A week after her story drew national attention, the Alabama County Attorney announced on Wednesday that Marshae Jones, an Alabama woman who faced criminal charges after being shot and aborting, will not be prosecuted.
"Having examined the facts of this case and the applicable state law, I have decided that it is not in the interest of justice to pursue Ms. Jones' trial for manslaughter that the grand jury has ordered on the charge of manslaughter." Jefferson County District Attorney Lynneice Washington told a news conference. "So I reject this case and no further legal action will be taken against Ms. Jones in this regard."
Recently, the Washington office has faced intense criticism because of the indictment of Ms. Jones, and Jones's lawyers have filed a motion to dismiss the case.
"There are no winners, only losers in this sad ordeal," Washington mentioned.
At the end of June, Alabama media reported that Jones, a 27-year-old resident of Birmingham, had been held in police custody after a grand jury charged her with manslaughter for the death of her 5-month-old fetus. Police said Jones had started a battle with Ebony Jemison, 23, in December and was directly responsible for the fact that Jemison fired a bullet that hit Jones in the stomach.
According to a report from the ai.com, police initially accused Jemison of manslaughter in the shooting. But the jury refused to charge her, saying Jones had started the fight and that Jemison was acting in self-defense when she shot Jones. The jury later told Jones that she "intentionally caused the death of her unborn child by starting a battle knowing she was pregnant in her fifth month."

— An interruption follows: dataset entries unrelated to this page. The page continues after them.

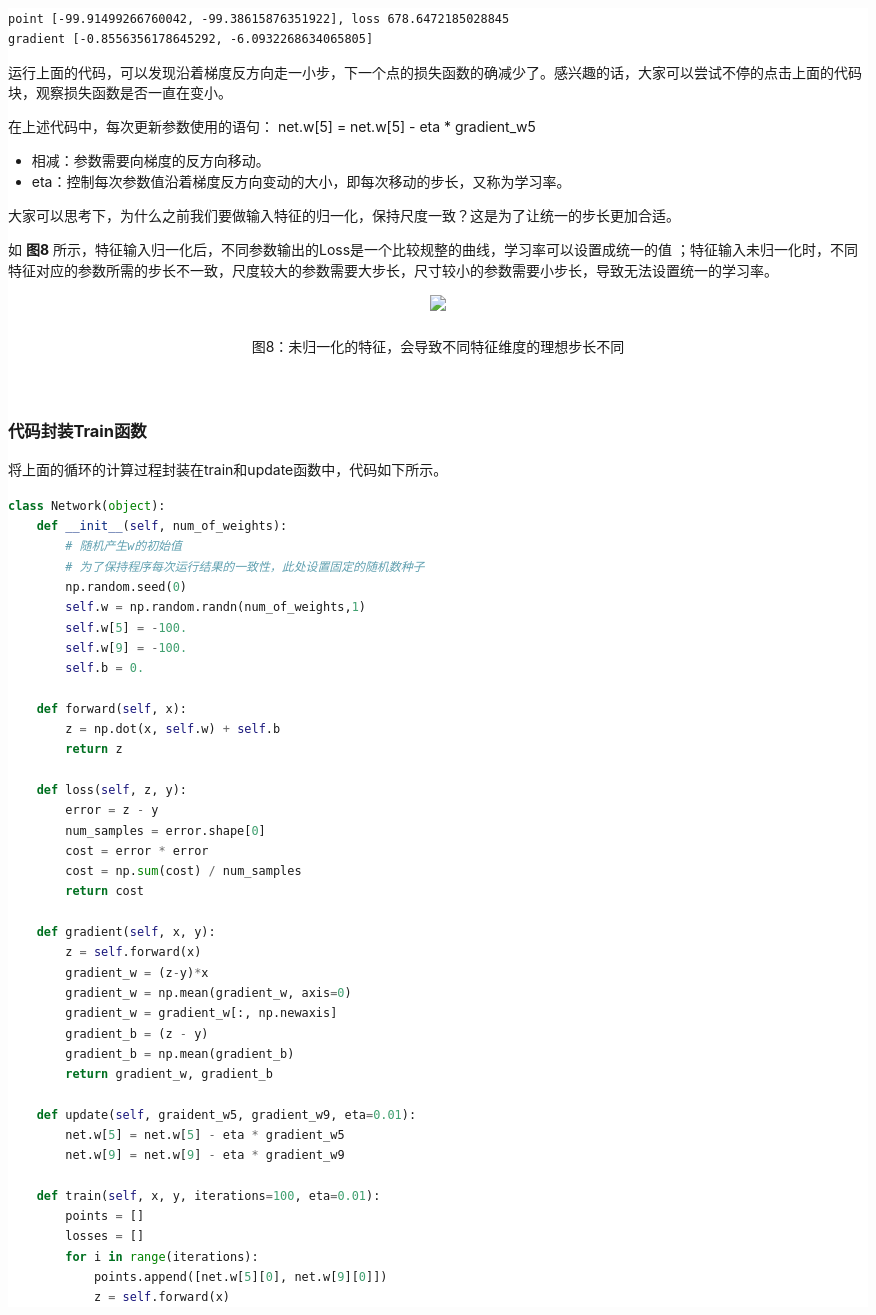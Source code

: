     point [-99.91499266760042, -99.38615876351922], loss 678.6472185028845
    gradient [-0.8556356178645292, -6.0932268634065805]


运行上面的代码，可以发现沿着梯度反方向走一小步，下一个点的损失函数的确减少了。感兴趣的话，大家可以尝试不停的点击上面的代码块，观察损失函数是否一直在变小。

在上述代码中，每次更新参数使用的语句：
net.w[5] = net.w[5] - eta * gradient_w5

* 相减：参数需要向梯度的反方向移动。
* eta：控制每次参数值沿着梯度反方向变动的大小，即每次移动的步长，又称为学习率。

大家可以思考下，为什么之前我们要做输入特征的归一化，保持尺度一致？这是为了让统一的步长更加合适。

如 **图8** 所示，特征输入归一化后，不同参数输出的Loss是一个比较规整的曲线，学习率可以设置成统一的值 ；特征输入未归一化时，不同特征对应的参数所需的步长不一致，尺度较大的参数需要大步长，尺寸较小的参数需要小步长，导致无法设置统一的学习率。

<center><img src="https://ai-studio-static-online.cdn.bcebos.com/929dd42cefc349788a5173f47e13f2c81147d6179283477ea563f66e24517987" width="300" hegiht="40" ></center>
<center><br>图8：未归一化的特征，会导致不同特征维度的理想步长不同</br></center>
<br></br>

###  代码封装Train函数

将上面的循环的计算过程封装在train和update函数中，代码如下所示。


```python
class Network(object):
    def __init__(self, num_of_weights):
        # 随机产生w的初始值
        # 为了保持程序每次运行结果的一致性，此处设置固定的随机数种子
        np.random.seed(0)
        self.w = np.random.randn(num_of_weights,1)
        self.w[5] = -100.
        self.w[9] = -100.
        self.b = 0.
        
    def forward(self, x):
        z = np.dot(x, self.w) + self.b
        return z
    
    def loss(self, z, y):
        error = z - y
        num_samples = error.shape[0]
        cost = error * error
        cost = np.sum(cost) / num_samples
        return cost
    
    def gradient(self, x, y):
        z = self.forward(x)
        gradient_w = (z-y)*x
        gradient_w = np.mean(gradient_w, axis=0)
        gradient_w = gradient_w[:, np.newaxis]
        gradient_b = (z - y)
        gradient_b = np.mean(gradient_b)        
        return gradient_w, gradient_b
    
    def update(self, graident_w5, gradient_w9, eta=0.01):
        net.w[5] = net.w[5] - eta * gradient_w5
        net.w[9] = net.w[9] - eta * gradient_w9
        
    def train(self, x, y, iterations=100, eta=0.01):
        points = []
        losses = []
        for i in range(iterations):
            points.append([net.w[5][0], net.w[9][0]])
            z = self.forward(x)
```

Local police blamed Jones for the shooting. "Let's not forget that the unborn child is the victim here," said Lieutenant Danny Reid shortly after the shooting. "She had no choice but to fight an unnecessary battle where she relied on her mother for protection."
The indictment was strongly criticized and immediately raised questions about why the woman who was shot was indicted. Reproductive rights advocates argued that the Jones story was a disturbing example of ways to criminalize pregnant pregnant women in states such as Alabama, which have prosecuted hundreds of women for such things as "chemical hazard" during pregnancy. These groups argued that many pregnant women in the state could be punished following a recent law banning most abortions in Alabama. The law is due to go into effect in November.
In a statement released on Wednesday, Jones' lawyers said they were pleased that the charges had been rejected and that the district attorney "chose not to proceed with an issue that was neither reasonable nor fair."
”With the dismissal of charges, the community of support that surrounded Marshae can now channel its immense passion and energy toward ensuring that what happened to Marshae won’t ever happen again,” they added.